Lantas bagaimana dengan orang-orang yang ketika melihat kemungkaran tetapi hatinya biasa-biasa saja? Bahkan, bersikap acuh seolah-olah itu bukan urusannya, mau berbuat apa pun tidak tahu caranya, sehingga memilih diam saja tanpa ada perlawanan.

Lebih mirisnya lagi yang mengaku beriman tetapi malah justru menjadi pelaku kemungkaran itu. Karena di zaman sekarang ini, pelaku maksiat justru bangga
 Bahkan ada orang tua yang senang anaknya ditonton orang, berjoget-joget tanpa malu. Orang tua rela tidak sadar bahwa dia kehilangan kehormatannya sebagai orang tua.
Dan anehnya lagi dirinya mengaku masih beriman dan percaya akan adanya Allah Sang Pencipta manusia.

Di sinilah pentingnya untuk saling mengingatkan. Di sini saatnya juga kita mengambil peran. Mungkin kita bukan penguasa yang memiliki tahta sehingga dengan tangan kita, kita bisa mengubahnya.
Kita juga bukanlah kyai yang fatwanya selalu dipatuhi dan diikuti. Tetapi kita juga bukanlah orang yang rela melihat kemungkaran. Setidaknya kita masih memiliki iman di dalam hati. Takut dengan hari perhitungan, takut dengan azab dan ancaman Allah. Cukupkah kita hanya mengingkari kemungkaran itu dengan hati saja, yang menandakan betapa lemahnya keimanan?

Maka menulis adalah jalan alternatif untuk mencegah kemungkaran. Karena menulis bisa menjadi wasilah untuk dakwah.

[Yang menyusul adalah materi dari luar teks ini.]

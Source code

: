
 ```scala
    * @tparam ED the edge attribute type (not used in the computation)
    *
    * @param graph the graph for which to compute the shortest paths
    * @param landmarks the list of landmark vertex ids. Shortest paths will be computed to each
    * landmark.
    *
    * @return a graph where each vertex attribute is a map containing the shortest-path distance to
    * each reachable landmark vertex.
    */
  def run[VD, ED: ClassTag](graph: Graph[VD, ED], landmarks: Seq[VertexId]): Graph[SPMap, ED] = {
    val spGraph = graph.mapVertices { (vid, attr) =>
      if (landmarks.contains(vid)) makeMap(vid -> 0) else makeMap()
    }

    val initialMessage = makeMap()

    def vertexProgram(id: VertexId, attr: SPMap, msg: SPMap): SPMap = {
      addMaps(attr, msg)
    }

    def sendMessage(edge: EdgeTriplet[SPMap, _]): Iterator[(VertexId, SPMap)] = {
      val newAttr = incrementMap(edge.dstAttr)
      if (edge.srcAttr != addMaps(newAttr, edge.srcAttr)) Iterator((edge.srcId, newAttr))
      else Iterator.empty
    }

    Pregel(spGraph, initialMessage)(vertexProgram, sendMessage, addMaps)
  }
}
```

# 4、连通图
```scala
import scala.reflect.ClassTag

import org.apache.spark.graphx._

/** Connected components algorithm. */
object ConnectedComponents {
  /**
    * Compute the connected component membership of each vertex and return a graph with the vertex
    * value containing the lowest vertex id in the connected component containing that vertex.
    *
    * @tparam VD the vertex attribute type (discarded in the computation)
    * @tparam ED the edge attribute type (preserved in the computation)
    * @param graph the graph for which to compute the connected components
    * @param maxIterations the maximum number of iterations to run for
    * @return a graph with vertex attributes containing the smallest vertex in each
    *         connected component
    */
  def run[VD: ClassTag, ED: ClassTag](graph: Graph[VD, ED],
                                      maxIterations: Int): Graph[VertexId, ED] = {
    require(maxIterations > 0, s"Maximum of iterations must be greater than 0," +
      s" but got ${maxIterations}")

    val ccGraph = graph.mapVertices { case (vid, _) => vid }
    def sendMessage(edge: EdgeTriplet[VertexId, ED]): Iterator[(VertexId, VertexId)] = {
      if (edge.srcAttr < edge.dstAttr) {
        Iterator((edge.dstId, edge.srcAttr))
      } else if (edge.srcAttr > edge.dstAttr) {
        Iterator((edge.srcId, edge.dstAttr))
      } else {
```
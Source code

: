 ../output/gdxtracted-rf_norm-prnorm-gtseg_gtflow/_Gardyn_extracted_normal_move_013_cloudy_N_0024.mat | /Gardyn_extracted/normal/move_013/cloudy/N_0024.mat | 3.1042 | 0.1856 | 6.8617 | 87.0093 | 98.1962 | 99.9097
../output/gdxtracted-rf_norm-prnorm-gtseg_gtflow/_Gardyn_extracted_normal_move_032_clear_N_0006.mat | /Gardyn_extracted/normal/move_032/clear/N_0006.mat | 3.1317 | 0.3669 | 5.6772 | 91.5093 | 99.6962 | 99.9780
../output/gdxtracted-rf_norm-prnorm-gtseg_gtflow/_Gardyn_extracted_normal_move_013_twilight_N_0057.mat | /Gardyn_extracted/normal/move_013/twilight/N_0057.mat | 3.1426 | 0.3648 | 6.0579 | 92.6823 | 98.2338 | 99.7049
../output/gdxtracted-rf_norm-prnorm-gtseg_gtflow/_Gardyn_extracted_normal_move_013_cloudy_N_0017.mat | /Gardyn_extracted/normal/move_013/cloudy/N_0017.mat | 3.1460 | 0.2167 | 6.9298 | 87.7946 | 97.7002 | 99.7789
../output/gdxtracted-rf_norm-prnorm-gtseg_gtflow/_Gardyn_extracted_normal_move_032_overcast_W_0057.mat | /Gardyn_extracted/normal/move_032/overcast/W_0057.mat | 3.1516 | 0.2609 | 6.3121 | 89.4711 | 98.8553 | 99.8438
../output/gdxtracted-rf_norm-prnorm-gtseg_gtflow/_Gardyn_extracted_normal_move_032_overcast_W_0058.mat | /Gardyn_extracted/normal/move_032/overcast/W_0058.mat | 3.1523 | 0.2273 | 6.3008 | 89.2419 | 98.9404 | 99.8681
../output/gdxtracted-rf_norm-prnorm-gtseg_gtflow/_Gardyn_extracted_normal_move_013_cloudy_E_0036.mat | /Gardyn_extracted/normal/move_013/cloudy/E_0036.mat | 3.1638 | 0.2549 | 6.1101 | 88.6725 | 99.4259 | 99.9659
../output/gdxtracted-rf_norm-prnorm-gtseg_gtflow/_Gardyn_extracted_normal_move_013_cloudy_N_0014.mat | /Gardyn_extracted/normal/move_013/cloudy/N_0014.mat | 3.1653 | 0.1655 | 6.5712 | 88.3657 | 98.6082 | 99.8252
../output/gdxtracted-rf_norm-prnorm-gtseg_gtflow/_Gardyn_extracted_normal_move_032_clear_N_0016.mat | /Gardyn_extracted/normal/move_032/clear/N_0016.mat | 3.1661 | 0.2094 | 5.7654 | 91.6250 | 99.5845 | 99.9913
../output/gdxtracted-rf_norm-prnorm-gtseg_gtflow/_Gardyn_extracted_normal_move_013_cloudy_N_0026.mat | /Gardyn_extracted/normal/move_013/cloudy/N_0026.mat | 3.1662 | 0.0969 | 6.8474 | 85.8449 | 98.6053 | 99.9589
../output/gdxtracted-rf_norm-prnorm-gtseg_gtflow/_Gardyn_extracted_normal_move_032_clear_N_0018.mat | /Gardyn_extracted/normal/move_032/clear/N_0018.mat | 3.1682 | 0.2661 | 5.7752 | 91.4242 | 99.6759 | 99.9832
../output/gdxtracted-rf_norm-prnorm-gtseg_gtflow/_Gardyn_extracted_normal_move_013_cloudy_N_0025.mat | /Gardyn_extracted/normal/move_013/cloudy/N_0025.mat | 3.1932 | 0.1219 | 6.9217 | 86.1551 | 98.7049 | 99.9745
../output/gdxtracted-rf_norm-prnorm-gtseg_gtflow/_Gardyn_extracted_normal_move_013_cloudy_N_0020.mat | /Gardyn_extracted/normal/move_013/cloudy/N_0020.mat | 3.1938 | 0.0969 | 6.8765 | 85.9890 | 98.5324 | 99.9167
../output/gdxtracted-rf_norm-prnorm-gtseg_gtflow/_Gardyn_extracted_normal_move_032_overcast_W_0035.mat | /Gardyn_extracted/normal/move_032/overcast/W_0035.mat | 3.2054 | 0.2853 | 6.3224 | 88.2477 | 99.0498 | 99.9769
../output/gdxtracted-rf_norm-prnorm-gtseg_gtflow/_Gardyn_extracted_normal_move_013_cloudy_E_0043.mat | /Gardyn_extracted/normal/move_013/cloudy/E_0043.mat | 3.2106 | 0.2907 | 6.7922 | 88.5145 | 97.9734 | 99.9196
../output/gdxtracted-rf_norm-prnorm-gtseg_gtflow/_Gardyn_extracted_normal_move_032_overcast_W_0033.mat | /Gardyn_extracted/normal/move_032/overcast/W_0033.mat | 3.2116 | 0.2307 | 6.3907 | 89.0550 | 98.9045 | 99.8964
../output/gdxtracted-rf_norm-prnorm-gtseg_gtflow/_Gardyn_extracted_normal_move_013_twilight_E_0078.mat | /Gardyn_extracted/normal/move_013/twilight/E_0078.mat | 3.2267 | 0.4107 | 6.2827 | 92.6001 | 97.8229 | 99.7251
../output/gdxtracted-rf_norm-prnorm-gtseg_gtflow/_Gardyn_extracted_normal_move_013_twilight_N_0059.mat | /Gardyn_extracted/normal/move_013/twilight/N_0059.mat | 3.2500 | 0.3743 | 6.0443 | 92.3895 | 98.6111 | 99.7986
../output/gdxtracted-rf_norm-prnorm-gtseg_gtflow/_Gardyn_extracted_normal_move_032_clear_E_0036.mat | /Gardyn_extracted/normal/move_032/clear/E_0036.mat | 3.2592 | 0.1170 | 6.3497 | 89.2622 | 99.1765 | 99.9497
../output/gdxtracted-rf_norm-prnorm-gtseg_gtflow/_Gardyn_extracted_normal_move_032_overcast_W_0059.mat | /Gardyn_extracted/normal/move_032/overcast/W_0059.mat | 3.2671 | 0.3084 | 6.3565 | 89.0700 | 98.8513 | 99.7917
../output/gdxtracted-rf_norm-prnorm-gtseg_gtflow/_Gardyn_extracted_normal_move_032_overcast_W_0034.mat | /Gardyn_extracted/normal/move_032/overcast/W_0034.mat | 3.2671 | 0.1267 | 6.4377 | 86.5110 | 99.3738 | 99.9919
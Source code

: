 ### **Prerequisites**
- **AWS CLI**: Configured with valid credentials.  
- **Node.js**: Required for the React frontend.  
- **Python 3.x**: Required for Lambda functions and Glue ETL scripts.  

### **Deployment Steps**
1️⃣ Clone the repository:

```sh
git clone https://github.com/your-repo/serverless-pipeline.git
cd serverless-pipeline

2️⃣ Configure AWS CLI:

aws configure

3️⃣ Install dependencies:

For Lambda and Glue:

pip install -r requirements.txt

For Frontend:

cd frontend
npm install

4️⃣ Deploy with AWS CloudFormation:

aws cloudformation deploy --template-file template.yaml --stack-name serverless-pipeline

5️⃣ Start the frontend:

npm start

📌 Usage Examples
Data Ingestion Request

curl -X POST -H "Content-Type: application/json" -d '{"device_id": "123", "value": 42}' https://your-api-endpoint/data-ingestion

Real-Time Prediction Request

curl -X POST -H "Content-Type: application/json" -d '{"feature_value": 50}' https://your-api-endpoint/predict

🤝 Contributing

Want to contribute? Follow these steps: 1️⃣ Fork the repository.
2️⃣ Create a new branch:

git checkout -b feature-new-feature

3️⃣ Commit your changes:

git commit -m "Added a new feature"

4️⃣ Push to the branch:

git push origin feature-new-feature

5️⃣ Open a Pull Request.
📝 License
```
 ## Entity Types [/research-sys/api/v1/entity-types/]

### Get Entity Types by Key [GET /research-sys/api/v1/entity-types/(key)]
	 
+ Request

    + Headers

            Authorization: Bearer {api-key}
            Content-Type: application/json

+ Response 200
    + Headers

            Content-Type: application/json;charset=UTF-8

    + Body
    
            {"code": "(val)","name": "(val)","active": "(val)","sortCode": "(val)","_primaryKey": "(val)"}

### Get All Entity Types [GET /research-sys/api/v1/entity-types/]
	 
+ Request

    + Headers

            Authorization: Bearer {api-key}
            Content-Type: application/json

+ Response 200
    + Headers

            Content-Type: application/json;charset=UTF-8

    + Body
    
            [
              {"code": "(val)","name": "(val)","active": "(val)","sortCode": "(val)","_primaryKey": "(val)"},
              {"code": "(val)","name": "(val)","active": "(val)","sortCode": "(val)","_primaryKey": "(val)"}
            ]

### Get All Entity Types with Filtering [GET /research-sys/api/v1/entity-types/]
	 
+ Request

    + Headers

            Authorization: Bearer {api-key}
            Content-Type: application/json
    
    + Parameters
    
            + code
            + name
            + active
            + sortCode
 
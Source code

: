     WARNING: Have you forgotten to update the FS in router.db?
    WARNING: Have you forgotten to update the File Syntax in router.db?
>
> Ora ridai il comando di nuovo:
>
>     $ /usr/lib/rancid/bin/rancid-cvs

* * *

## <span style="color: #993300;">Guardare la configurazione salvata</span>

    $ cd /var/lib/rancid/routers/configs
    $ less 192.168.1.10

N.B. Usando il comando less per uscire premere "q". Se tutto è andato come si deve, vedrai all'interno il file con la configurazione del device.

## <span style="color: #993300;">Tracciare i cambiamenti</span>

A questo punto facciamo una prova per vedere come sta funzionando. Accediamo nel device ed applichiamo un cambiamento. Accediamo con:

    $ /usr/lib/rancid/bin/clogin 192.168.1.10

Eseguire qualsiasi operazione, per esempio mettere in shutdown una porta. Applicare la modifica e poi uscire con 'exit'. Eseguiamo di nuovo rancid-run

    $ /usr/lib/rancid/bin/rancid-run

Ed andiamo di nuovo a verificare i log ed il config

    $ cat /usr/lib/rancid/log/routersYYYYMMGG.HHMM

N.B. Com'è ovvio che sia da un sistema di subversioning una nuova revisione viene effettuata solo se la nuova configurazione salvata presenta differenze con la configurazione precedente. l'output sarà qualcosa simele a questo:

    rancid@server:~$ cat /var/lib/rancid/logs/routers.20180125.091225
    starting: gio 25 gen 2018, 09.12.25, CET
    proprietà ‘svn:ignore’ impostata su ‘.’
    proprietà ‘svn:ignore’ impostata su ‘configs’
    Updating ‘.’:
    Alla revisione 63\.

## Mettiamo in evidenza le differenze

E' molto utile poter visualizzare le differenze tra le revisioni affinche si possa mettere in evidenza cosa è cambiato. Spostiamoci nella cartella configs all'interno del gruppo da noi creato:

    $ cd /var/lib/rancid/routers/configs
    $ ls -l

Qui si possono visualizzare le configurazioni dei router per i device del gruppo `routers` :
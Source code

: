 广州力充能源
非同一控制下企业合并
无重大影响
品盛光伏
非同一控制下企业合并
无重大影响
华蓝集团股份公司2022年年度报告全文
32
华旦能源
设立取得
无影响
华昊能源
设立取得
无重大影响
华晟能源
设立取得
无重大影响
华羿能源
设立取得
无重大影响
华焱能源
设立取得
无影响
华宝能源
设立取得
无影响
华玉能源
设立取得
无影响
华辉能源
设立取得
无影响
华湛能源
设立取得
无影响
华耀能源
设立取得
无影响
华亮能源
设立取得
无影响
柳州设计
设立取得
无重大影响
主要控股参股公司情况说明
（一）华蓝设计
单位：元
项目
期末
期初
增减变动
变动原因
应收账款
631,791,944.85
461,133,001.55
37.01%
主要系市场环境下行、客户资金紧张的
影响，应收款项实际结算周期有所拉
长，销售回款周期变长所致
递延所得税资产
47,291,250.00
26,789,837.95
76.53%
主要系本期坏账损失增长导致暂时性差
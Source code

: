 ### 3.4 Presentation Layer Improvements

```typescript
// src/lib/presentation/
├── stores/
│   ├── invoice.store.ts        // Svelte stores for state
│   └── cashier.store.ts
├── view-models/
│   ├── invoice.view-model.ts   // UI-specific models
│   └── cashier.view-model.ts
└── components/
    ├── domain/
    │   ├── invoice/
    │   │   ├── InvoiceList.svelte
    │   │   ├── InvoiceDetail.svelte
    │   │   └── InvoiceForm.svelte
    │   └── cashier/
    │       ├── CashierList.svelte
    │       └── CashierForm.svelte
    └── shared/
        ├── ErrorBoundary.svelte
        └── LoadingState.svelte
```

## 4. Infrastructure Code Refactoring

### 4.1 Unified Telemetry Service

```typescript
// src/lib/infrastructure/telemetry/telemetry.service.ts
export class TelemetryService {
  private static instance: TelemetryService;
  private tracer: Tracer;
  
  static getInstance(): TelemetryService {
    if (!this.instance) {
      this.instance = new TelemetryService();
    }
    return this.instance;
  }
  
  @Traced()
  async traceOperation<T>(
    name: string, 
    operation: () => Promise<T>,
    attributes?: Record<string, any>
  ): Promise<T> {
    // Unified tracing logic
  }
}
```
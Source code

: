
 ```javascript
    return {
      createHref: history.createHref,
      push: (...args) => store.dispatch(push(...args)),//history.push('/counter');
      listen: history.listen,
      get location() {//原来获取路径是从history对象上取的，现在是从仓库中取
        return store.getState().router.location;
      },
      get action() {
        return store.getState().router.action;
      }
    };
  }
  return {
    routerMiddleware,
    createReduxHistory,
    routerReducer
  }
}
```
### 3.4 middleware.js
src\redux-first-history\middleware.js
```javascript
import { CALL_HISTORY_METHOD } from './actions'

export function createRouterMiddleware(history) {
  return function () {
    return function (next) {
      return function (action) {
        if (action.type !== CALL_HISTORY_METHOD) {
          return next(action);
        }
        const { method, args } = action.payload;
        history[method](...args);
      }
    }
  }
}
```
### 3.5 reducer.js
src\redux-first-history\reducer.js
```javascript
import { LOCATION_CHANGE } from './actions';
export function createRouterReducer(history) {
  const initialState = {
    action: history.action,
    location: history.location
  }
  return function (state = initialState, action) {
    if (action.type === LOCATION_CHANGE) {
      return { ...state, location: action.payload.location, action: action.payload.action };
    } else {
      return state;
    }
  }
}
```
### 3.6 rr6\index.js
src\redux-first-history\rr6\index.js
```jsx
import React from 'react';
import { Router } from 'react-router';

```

Saya masih teringat pesan dari para guru bahwa dakwah itu tidak harus di mimbar.  Dakwah itu tidak harus jadi santri dulu, tidak harus menunggu ilmunya menyundul langit.
Dakwah itu adalah aktivitas yang sangat mulia, terlebih kalau dakwahnya itu untuk menyeru kebaikan, untuk menolong agama Allah.

Semoga saya bisa ikut menorehkan jejak dakwah lewat tulisan, dakwah bil qalam, menulis kebaikan yang diawali tilawah Al-Qur'an. Sembari belajar semoga Allah memberikan saya pemahaman, sehingga bisa membedakan mana yang hak dan mana yang batil.

Alhamdulillah saya bersyukur bisa bertemu dengan orang-orang salihah pejuang pena, yang setiap hari mempertajamkan tulisannya, menggoreskan aksara, menyebarkan indahnya ajaran Islam.

Semoga Allah mampukan saya, berlatih menggoreskan pena sebagai jejak karya, 
Menulis sesuatu hal yang ada manfaatnya semoga kelak tulisan itu bisa membuat saya tersenyum di hari perhitungan.
Karena dakwah adalah pekerjaan yang mulia.
Terus belajar dan berusaha melakukan kebaikan semampu bisa. Menjadi orang-orang yang tangguh di era penuh tipu daya.

Bersama sahabat-sahabat surga kita bersama-sama mentadabburi ayat-ayat cinta-Nya, mengamalkan isinya dan menyebarkannya lewat aksara.
Ya Allah, teguhkanlah hati kami, kuatkanlah keimanan kami, berilah kami kesabaran melewati hidup di fase penuh dengan tipuan.
Semoga kabar gembira (bisyarah) dari Rasulullah itu segera datang. Aamiin aamiin ya rabbal alamiin.